Über den Beruf ihres Vaters hat die fünfjährige Maria keine genaue
Vorstellung, bis zu dem Tag an dem sie der ältere Bruder mit zum
Richtplatz schleppt. Das Bild, das Maria bis dahin von ihrem Vater
hat, gerät ins wanken, zu klein ist sie noch um zu verstehen,
weswegen er ein so grausiges Handwerk ausüben muss. Dabei ist ihr
Vater ein liebevoller und empfindsamer Mann, der leidet wenn er sein
Amt als Henker ausführt. Die Jahre vergehen, dann taucht ein
geheimnisvoller Fremder auf und die Familie zieht Hals über Kopf ins
entfernte Hall. Nur vage begreift Maria, dass ihr Umzug mit dem fremden
Mann zu tun hat.

Das Leben in Hall ist für Maria schwer bis unerträglich, werden sie doch von den Nachbarn gemieden wie die Pest. Die Kinder wollen nicht mit ihr spielen, die Regeln die ein Henker und seine Familie befolgen müssen sind strenger als in Rothenburg. Veit ist im Gegensatz zu Maria stolz auf den Beruf des Vaters und wird nach kurzer Schulzeit vom Vater als Henkersknecht ausgebildet. Maria hingegen wird zu Hause von der Mutter unterrichtet, die wenigen Tage in der Schule, die Anfeindungen der anderen Kinder und die Ausgrenzung waren für sie unerträglich. Die Mutter unterrichtet sie in Lesen und Schreiben, in Kräuterkunde und bringt ihr das Zubereiten von diversen Salben und Arzneien bei. Die Jahre vergehen, doch wieder werden sie von der Vergangenheit eingeholt und wechseln nochmals den Wohnort....

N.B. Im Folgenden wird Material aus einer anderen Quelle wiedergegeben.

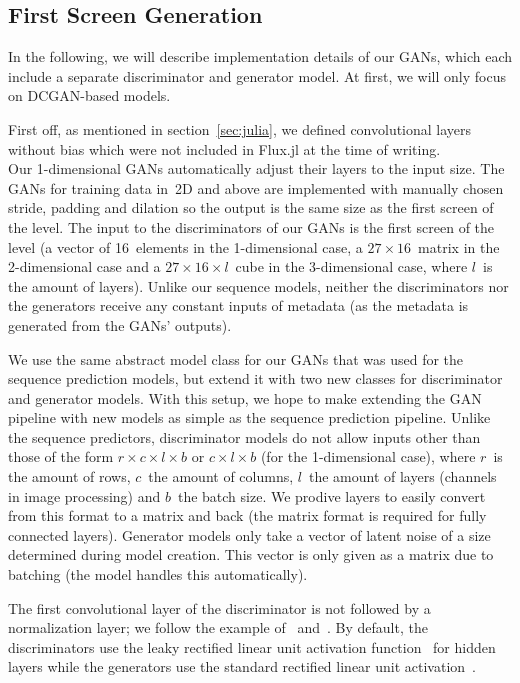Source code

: \subsection{First Screen Generation}
\label{sec:first-screen-generation}


In the following, we will describe implementation details of our GANs,
which each include a separate discriminator and generator model.
At first, we will only focus on DCGAN-based models.

First off, as mentioned in section~\ref{sec:julia}, we defined
convolutional layers without bias which were not included in Flux.jl
at the time of writing. \\
Our 1-dimensional GANs automatically adjust their layers to the input
size. The GANs for training data in~2D and above are implemented with
manually chosen stride, padding and dilation so the output is the same
size as the first screen of the level. The input to the discriminators
of our GANs is the first screen of the level (a vector of 16~elements
in the 1-dimensional case, a $27 \times 16$~matrix in the
2-dimensional case and a $27 \times 16 \times l$~cube in the
3-dimensional case, where $l$~is the amount of layers). Unlike our
sequence models, neither the discriminators nor the generators receive
any constant inputs of metadata (as the metadata is generated from the
GANs' outputs).

We use the same abstract model class for our GANs that was used for
the sequence prediction models, but extend it with two new classes for
discriminator and generator models. With this setup, we hope to make
extending the GAN pipeline with new models as simple as the sequence
prediction pipeline. Unlike the sequence predictors, discriminator
models do not allow inputs other than those of the form
$r \times c \times l \times b$ or $c \times l \times b$ (for the
1-dimensional case), where $r$~is the amount of rows, $c$~the amount
of columns, $l$~the amount of layers (channels in image processing)
and $b$~the batch size. We prodive layers to easily convert from this
format to a matrix and back (the matrix format is required for fully
connected layers). Generator models only take a vector of latent noise
of a size determined during model creation. This vector is only given
as a matrix due to batching (the model handles this automatically).

The first convolutional layer of the discriminator is not followed by
a normalization layer; we follow the example
of~\cite{PytorchExamples2019}
and~\cite{martinarjovskyMartinarjovskyWassersteinGAN2019}. By default,
the discriminators use the leaky rectified linear unit activation
function~\cite{maasRectifierNonlinearitiesImprove,RectifierNeuralNetworks2019}
for hidden layers while the generators use the standard rectified
linear unit
activation~\cite{nairRectifiedLinearUnits,RectifierNeuralNetworks2019}.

Die Autorin hat mit "Henkersmarie" einen wunderbar lebendigen und sehr gut recherchierten Historischen Roman verfasst, in dem man viel Wissenswertes über den damaligen Beruf des Henkers erfährt. Man beobachtet die kleine Maria beim Heranwachsen und lernt durch ihre Augen, was der Beruf des Henkers beinhaltet und welche Schattenseiten er birgt. Die Henker gehörten zu den Unehrlichen, keiner wollte mit ihnen zu tun haben und  es schmerzt, wie die kleine Maria darunter leidet. Nichts wünscht sie sich mehr, als keine Henkerstochter zu sein. Im Verlauf wird ihr klar, dass das Schicksal für sie nur einen Henker zum Mann bietet. Doch damit gibt sie sich nicht zufrieden.

Die Figuren sind wunderbar lebendig beschrieben, die Charaktere der einzelnen sehr gut herausgearbeitet. Der Vater ist ein einfühlsamer Mann, Marias Mutter ist  still, in sich gekehrter und leidet oft unter ihren trüben Stimmungen - Depressionen. Sie hütet ein Geheimnis, von dem ihre Kinder nichts ahnen. Auch die Kinder sind ganz unterschiedliche Charaktere. Während Maria zwar lebhaft, aber doch etwas zurückhaltend ist und unter dem Beruf des Vaters leidet, ist Veit das genaue Gegenteil. Er brennt darauf selbst Henker zu werden, doch ihm scheint es mehr um die Macht über Leben und Tod zu gehen, noch  fehlt ihm das Mitgefühl des Vaters. Jonathan als Nesthäkchen hingegen ist ein zartes vergeistigtes Kind.

"Henkersmarie" ist ein Buch bei dem ich vollkommen in diese längst vergangen Zeiten eintauchen konnte. Vor dem historischen Hintergrund entfaltet sich die fiktive Geschichte um Maria. Die Sprache ist der Zeit angemessen, das Leben in den unterschiedlichen Städten wunderbar detailliert beschrieben. Die beschwerlichen Wanderungen zu Fuß mit dem Henkerskarren von Stadt zu Stadt, das Standesdünkel, die Vorurteile mit denen die Familie zu kämpfen hat - das alles kommt so plastisch und lebendig rüber, dass die Seiten nur so dahin fliegen.

Fazit: Die Geschichte um Maria gehört zu meinen Lesehighlights für dieses Jahr. Nach langer Zeit wieder einmal ein Historischer Roman, der mich vollkommen begeistern konnte.